(Stored data begins)
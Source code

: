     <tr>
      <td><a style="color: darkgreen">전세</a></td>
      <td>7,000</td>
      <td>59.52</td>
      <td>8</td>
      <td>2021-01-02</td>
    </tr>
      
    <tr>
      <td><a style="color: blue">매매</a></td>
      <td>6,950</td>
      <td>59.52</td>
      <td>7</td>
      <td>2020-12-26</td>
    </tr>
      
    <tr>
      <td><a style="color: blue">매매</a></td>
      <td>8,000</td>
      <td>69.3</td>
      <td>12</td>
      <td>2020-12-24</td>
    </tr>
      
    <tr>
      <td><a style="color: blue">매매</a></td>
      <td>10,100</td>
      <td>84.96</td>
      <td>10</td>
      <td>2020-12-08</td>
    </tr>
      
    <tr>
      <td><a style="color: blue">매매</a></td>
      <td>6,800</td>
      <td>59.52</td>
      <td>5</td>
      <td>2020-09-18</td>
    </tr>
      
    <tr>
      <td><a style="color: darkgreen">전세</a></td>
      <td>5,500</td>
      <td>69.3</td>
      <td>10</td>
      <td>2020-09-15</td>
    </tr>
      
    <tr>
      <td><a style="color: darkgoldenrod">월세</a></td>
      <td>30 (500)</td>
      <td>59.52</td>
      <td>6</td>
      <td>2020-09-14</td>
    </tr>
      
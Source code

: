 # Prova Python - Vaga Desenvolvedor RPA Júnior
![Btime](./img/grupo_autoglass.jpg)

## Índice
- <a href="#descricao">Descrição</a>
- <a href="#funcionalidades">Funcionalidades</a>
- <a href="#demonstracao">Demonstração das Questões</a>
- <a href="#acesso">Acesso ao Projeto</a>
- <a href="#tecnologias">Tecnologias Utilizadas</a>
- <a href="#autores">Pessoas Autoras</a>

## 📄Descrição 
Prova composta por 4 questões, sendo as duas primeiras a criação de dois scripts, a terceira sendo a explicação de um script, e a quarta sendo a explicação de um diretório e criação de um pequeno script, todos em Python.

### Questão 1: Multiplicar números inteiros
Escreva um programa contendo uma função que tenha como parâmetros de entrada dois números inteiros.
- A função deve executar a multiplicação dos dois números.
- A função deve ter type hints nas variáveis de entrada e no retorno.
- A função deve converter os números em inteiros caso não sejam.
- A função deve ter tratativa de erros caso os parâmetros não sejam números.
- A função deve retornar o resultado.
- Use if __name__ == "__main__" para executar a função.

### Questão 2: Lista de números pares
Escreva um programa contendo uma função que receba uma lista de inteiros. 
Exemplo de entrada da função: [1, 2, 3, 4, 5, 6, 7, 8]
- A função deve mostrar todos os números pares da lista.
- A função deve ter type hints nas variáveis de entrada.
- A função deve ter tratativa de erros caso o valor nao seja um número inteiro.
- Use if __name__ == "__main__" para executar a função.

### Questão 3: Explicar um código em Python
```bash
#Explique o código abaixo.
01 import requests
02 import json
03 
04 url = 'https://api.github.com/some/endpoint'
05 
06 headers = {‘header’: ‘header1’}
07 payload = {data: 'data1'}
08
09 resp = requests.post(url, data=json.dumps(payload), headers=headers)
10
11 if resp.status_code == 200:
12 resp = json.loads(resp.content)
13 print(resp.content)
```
(Stored data ends)
=== Your assignment ===
Write out word for word every line from the one containing "Exemplo de entrada" through the last line of the data, and no other line.

=== Output of the exercise ===
Exemplo de entrada da função: [1, 2, 3, 4, 5, 6, 7, 8]
- A função deve mostrar todos os números pares da lista.
- A função deve ter type hints nas variáveis de entrada.
- A função deve ter tratativa de erros caso o valor nao seja um número inteiro.
- Use if __name__ == "__main__" para executar a função.

### Questão 3: Explicar um código em Python
```bash
#Explique o código abaixo.
01 import requests
02 import json
03 
04 url = 'https://api.github.com/some/endpoint'
05 
06 headers = {‘header’: ‘header1’}
07 payload = {data: 'data1'}
08
09 resp = requests.post(url, data=json.dumps(payload), headers=headers)
10
11 if resp.status_code == 200:
12 resp = json.loads(resp.content)
13 print(resp.content)
```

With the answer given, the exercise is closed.